Start of Block

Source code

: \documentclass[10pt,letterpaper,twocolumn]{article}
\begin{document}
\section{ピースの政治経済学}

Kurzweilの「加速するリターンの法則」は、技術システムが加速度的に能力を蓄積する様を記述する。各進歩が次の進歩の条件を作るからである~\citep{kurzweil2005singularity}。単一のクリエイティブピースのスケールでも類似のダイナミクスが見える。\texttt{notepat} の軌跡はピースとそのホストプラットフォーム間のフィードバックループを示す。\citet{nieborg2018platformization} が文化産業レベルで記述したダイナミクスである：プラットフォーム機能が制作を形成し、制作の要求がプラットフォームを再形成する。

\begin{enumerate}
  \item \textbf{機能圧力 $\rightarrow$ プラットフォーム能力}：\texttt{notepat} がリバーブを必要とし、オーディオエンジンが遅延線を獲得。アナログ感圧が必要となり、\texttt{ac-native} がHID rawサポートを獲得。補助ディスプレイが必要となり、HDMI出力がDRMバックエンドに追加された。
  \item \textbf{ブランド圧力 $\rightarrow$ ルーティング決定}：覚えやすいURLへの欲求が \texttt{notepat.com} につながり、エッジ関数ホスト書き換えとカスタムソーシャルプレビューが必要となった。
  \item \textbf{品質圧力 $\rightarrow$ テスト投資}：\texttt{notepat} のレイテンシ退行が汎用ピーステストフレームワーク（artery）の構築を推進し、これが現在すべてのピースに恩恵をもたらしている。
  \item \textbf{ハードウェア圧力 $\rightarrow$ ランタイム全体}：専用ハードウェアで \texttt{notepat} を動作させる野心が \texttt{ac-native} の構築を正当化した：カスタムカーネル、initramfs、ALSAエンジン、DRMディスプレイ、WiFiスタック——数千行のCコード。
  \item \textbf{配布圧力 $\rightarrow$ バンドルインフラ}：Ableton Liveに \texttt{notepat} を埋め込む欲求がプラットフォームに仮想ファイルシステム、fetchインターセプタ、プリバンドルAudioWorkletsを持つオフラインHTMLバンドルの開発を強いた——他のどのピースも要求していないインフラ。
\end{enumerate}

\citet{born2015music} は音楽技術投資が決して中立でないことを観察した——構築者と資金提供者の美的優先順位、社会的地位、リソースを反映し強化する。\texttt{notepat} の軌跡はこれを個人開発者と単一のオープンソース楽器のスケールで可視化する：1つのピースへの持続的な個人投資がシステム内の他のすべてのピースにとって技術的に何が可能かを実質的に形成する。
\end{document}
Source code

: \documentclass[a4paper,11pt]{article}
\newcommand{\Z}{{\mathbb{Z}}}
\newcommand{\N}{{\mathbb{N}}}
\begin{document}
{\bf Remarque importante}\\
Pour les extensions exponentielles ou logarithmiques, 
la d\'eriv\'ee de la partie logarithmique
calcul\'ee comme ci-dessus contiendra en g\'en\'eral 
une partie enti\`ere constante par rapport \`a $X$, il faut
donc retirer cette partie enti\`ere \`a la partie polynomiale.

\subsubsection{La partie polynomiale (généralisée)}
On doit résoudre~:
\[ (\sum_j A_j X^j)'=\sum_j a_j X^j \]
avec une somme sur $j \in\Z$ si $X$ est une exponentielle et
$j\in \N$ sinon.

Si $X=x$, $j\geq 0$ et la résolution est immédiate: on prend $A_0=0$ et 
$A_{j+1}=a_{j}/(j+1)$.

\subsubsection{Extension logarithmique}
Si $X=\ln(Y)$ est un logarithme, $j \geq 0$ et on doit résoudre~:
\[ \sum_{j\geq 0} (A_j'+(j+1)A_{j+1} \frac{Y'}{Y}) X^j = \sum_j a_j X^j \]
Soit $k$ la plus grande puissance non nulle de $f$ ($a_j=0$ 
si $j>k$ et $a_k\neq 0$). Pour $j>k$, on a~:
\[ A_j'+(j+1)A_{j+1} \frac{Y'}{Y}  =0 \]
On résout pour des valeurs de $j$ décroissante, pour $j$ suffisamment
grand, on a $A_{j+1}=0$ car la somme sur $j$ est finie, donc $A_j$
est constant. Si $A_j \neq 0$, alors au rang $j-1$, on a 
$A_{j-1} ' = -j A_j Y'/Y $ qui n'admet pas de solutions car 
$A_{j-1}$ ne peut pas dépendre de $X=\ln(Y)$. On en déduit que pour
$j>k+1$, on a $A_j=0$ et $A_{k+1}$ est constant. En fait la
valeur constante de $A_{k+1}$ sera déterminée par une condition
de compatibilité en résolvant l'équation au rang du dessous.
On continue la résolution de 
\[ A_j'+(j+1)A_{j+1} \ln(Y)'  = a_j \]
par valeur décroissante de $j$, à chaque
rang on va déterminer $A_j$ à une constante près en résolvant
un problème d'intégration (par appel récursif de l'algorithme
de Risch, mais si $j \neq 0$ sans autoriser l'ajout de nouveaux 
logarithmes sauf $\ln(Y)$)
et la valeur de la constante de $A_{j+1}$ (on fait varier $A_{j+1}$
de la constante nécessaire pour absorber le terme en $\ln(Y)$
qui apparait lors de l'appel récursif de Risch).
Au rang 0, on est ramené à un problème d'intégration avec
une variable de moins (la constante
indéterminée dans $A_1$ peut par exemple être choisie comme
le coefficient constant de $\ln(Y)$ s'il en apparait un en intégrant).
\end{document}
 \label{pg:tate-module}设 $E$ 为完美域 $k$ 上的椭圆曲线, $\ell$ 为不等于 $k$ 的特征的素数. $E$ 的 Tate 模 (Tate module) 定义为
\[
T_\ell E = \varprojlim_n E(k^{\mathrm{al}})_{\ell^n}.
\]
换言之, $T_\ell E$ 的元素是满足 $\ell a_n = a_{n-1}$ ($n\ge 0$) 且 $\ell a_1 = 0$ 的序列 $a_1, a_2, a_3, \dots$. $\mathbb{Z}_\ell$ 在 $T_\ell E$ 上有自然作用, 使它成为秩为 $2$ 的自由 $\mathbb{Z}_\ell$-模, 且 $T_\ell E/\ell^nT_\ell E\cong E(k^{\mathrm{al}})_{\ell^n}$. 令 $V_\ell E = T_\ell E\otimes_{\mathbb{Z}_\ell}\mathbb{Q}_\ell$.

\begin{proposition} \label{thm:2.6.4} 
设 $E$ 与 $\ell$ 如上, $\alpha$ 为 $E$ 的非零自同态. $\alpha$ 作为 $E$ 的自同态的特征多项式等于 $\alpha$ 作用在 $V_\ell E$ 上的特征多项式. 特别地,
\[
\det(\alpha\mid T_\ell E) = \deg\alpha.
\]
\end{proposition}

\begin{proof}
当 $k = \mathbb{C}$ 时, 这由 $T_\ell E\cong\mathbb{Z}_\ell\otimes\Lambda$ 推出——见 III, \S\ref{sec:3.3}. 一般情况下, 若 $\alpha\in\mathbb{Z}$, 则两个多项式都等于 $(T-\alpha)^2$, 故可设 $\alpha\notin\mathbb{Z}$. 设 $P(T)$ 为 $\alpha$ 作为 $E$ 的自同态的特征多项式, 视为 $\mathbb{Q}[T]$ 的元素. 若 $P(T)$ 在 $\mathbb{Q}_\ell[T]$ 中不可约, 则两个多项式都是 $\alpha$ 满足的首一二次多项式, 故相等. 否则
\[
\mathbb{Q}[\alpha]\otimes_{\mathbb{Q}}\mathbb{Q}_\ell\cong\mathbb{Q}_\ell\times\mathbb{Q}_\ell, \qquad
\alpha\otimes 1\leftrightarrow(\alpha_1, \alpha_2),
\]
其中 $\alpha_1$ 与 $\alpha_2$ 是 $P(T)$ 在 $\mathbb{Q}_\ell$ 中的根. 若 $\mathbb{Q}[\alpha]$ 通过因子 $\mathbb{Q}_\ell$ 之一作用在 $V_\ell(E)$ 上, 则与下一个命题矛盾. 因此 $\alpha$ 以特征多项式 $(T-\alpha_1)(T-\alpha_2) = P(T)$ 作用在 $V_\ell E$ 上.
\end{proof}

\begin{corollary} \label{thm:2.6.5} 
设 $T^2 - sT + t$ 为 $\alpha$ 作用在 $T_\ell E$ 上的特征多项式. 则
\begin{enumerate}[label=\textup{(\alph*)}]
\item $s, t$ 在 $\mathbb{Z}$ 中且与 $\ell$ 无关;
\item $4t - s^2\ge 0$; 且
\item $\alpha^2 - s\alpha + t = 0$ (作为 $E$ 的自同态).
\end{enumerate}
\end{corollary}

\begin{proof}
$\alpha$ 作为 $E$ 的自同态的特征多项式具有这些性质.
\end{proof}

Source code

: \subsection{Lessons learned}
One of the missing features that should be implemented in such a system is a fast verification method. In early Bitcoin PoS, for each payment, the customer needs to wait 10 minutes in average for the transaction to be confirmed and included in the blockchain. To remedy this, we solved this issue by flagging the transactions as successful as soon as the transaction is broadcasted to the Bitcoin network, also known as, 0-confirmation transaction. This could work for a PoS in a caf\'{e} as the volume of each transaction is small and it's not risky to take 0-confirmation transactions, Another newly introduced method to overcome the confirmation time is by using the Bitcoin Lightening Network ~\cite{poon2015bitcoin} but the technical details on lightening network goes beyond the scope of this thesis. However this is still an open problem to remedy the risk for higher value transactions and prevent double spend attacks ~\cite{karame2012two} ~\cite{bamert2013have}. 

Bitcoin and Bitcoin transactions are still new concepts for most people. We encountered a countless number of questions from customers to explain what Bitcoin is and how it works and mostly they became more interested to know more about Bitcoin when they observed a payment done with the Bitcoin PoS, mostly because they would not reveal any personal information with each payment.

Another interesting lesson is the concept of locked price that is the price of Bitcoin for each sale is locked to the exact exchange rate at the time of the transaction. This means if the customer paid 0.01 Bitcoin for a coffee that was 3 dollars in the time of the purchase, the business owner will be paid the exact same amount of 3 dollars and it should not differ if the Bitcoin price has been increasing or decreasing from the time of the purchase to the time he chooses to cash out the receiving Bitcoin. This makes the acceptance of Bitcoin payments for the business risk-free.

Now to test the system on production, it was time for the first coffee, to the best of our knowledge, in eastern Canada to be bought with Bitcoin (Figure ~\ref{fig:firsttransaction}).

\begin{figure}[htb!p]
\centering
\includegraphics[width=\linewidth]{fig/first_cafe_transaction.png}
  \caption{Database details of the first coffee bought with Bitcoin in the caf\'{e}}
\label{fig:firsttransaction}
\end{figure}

End of Block

■ Prompt
I need each line from the listing where the word "enumerate" occurs.

■ Your response
\begin{enumerate}
\end{enumerate}
\begin{enumerate}[label=\textup{(\alph*)}]
\end{enumerate}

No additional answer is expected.